Task requirements ->
Please return the listing below word for word, minus its pictures.

Provided entries ->
============================================================
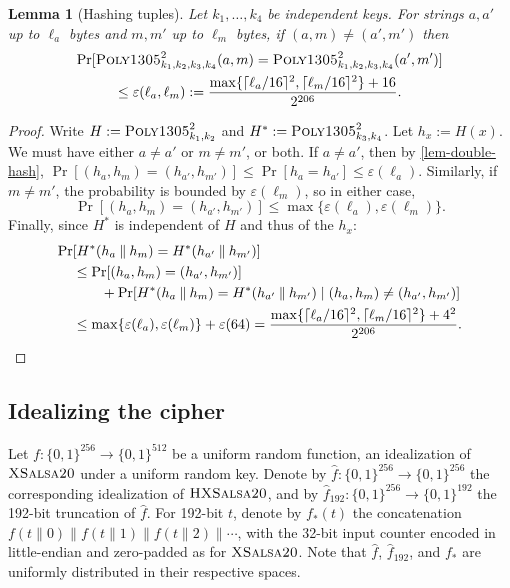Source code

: \documentclass[draft]{article}
\newtheorem{lemma}{Lemma}
\def\operatorsc#1{{%
  \ifmmode\let\next=\operatorname\else\let\next=\relax\fi\next{\textsc{#1}}}}
\def\XSalsa#1/{\operatorsc{XSalsa#1}}
\def\HXSalsa#1/{\operatorsc{HXSalsa#1}}
\def\Poly#1/{\operatorsc{Poly#1}}
\newcommand{\concat}{\mathbin\|}
\newcommand{\given}{\mathrel|}
\newcommand{\collisionbound}{\varepsilon}
\begin{document}
\begin{lemma}[Hashing tuples]\label{lem-hash-tuple}
  Let $k_1, \dotsc, k_4$ be independent \Poly1305/ keys.
  For strings $a, a'$ up to $\ell_a$ bytes and $m, m'$ up to $\ell_m$
   bytes, if $(a, m) \ne (a', m')$ then
%
  \begin{multline*}
    \Pr[\Poly1305/^2_{k_1,k_2,k_3,k_4}(a, m)
        = \Poly1305/^2_{k_1,k_2,k_3,k_4}(a', m')] \\
    \leq \collisionbound(\ell_a, \ell_m)
    := \frac{\max\{\lceil\ell_a/16\rceil^2, \lceil\ell_m/16\rceil^2\}
             + 16}
            {2^{206}}.
  \end{multline*}
\end{lemma}

\begin{proof}
  Write
   $H := \Poly1305/^2_{k_1,k_2}$ and
   $H^* := \Poly1305/^2_{k_3,k_4}$.
  Let $h_x := H(x)$.
  We must have either $a \ne a'$ or $m \ne m'$, or both.
  If $a \ne a'$, then by \autoref{lem-double-hash},
   $\Pr[(h_a, h_m) = (h_{a'}, h_{m'})]
    \leq \Pr[h_a = h_{a'}]
    \leq \collisionbound(\ell_a)$.
  Similarly, if $m \ne m'$, the probability is bounded by
   $\collisionbound(\ell_m)$,
   so in either case,
  \[
    \Pr[(h_a, h_m) = (h_{a'}, h_{m'})]
    \leq \max\{\collisionbound(\ell_a), \collisionbound(\ell_m)\}.
  \]
  Finally, since $H^*$ is independent of $H$ and thus of the $h_x$:
%
  \begin{align*}
    \Pr&[H^*(h_a \concat h_m) = H^*(h_{a'} \concat h_{m'})] \\
    &\leq \Pr[(h_a, h_m) = (h_{a'}, h_{m'})] \\
    &\qquad
          + \Pr[H^*(h_a \concat h_m) = H^*(h_{a'} \concat h_{m'})
                \given (h_a, h_m) \ne (h_{a'}, h_{m'})] \\
    &\leq \max\{\collisionbound(\ell_a), \collisionbound(\ell_m)\}
          + \collisionbound(64)
     = \frac{\max\{\lceil\ell_a/16\rceil^2, \lceil\ell_m/16\rceil^2\}
             + 4^2}
            {2^{206}}.
    \qedhere
  \end{align*}
\end{proof}

\newpage

\subsection{Idealizing the cipher}

Let $f\colon \{0,1\}^{256} \to \{0,1\}^{512}$ be a uniform random
 function, an idealization of $\XSalsa20/$ under a uniform random key.
Denote by
 $\hat f\colon \{0,1\}^{256} \to \{0,1\}^{256}$
 the corresponding idealization of $\HXSalsa20/$, and by
 $\hat f_{192}\colon \{0,1\}^{256} \to \{0,1\}^{192}$
 the 192-bit truncation of $\hat f$.
For 192-bit $t$, denote by $f_*(t)$ the concatenation
 $f(t \concat 0) \concat f(t \concat 1) \concat f(t \concat 2) \concat \dotsb$,
 with the 32-bit input counter encoded in little-endian and zero-padded
 as for $\XSalsa20/$.
Note that $\hat f$, $\hat f_{192}$, and $f_*$ are uniformly
 distributed in their respective spaces.
\end{document}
============================================================
Response area ->
Source code

: \documentclass[draft]{article}
\newtheorem{lemma}{Lemma}
\def\operatorsc#1{{%
  \ifmmode\let\next=\operatorname\else\let\next=\relax\fi\next{\textsc{#1}}}}
\def\XSalsa#1/{\operatorsc{XSalsa#1}}
\def\HXSalsa#1/{\operatorsc{HXSalsa#1}}
\def\Poly#1/{\operatorsc{Poly#1}}
\newcommand{\concat}{\mathbin\|}
\newcommand{\given}{\mathrel|}
\newcommand{\collisionbound}{\varepsilon}
\begin{document}
\begin{lemma}[Hashing tuples]\label{lem-hash-tuple}
  Let $k_1, \dotsc, k_4$ be independent \Poly1305/ keys.
  For strings $a, a'$ up to $\ell_a$ bytes and $m, m'$ up to $\ell_m$
   bytes, if $(a, m) \ne (a', m')$ then
%
  \begin{multline*}
    \Pr[\Poly1305/^2_{k_1,k_2,k_3,k_4}(a, m)
        = \Poly1305/^2_{k_1,k_2,k_3,k_4}(a', m')] \\
    \leq \collisionbound(\ell_a, \ell_m)
    := \frac{\max\{\lceil\ell_a/16\rceil^2, \lceil\ell_m/16\rceil^2\}
             + 16}
            {2^{206}}.
  \end{multline*}
\end{lemma}

\begin{proof}
  Write
   $H := \Poly1305/^2_{k_1,k_2}$ and
   $H^* := \Poly1305/^2_{k_3,k_4}$.
  Let $h_x := H(x)$.
  We must have either $a \ne a'$ or $m \ne m'$, or both.
  If $a \ne a'$, then by \autoref{lem-double-hash},
   $\Pr[(h_a, h_m) = (h_{a'}, h_{m'})]
    \leq \Pr[h_a = h_{a'}]
    \leq \collisionbound(\ell_a)$.
  Similarly, if $m \ne m'$, the probability is bounded by
   $\collisionbound(\ell_m)$,
   so in either case,
  \[
    \Pr[(h_a, h_m) = (h_{a'}, h_{m'})]
    \leq \max\{\collisionbound(\ell_a), \collisionbound(\ell_m)\}.
  \]
  Finally, since $H^*$ is independent of $H$ and thus of the $h_x$:
%
  \begin{align*}
    \Pr&[H^*(h_a \concat h_m) = H^*(h_{a'} \concat h_{m'})] \\
    &\leq \Pr[(h_a, h_m) = (h_{a'}, h_{m'})] \\
    &\qquad
          + \Pr[H^*(h_a \concat h_m) = H^*(h_{a'} \concat h_{m'})
                \given (h_a, h_m) \ne (h_{a'}, h_{m'})] \\
    &\leq \max\{\collisionbound(\ell_a), \collisionbound(\ell_m)\}
          + \collisionbound(64)
     = \frac{\max\{\lceil\ell_a/16\rceil^2, \lceil\ell_m/16\rceil^2\}
             + 4^2}
            {2^{206}}.
    \qedhere
  \end{align*}
\end{proof}

\newpage

\subsection{Idealizing the cipher}

Let $f\colon \{0,1\}^{256} \to \{0,1\}^{512}$ be a uniform random
 function, an idealization of $\XSalsa20/$ under a uniform random key.
Denote by
 $\hat f\colon \{0,1\}^{256} \to \{0,1\}^{256}$
 the corresponding idealization of $\HXSalsa20/$, and by
 $\hat f_{192}\colon \{0,1\}^{256} \to \{0,1\}^{192}$
 the 192-bit truncation of $\hat f$.
For 192-bit $t$, denote by $f_*(t)$ the concatenation
 $f(t \concat 0) \concat f(t \concat 1) \concat f(t \concat 2) \concat \dotsb$,
 with the 32-bit input counter encoded in little-endian and zero-padded
 as for $\XSalsa20/$.
Note that $\hat f$, $\hat f_{192}$, and $f_*$ are uniformly
 distributed in their respective spaces.
\end{document}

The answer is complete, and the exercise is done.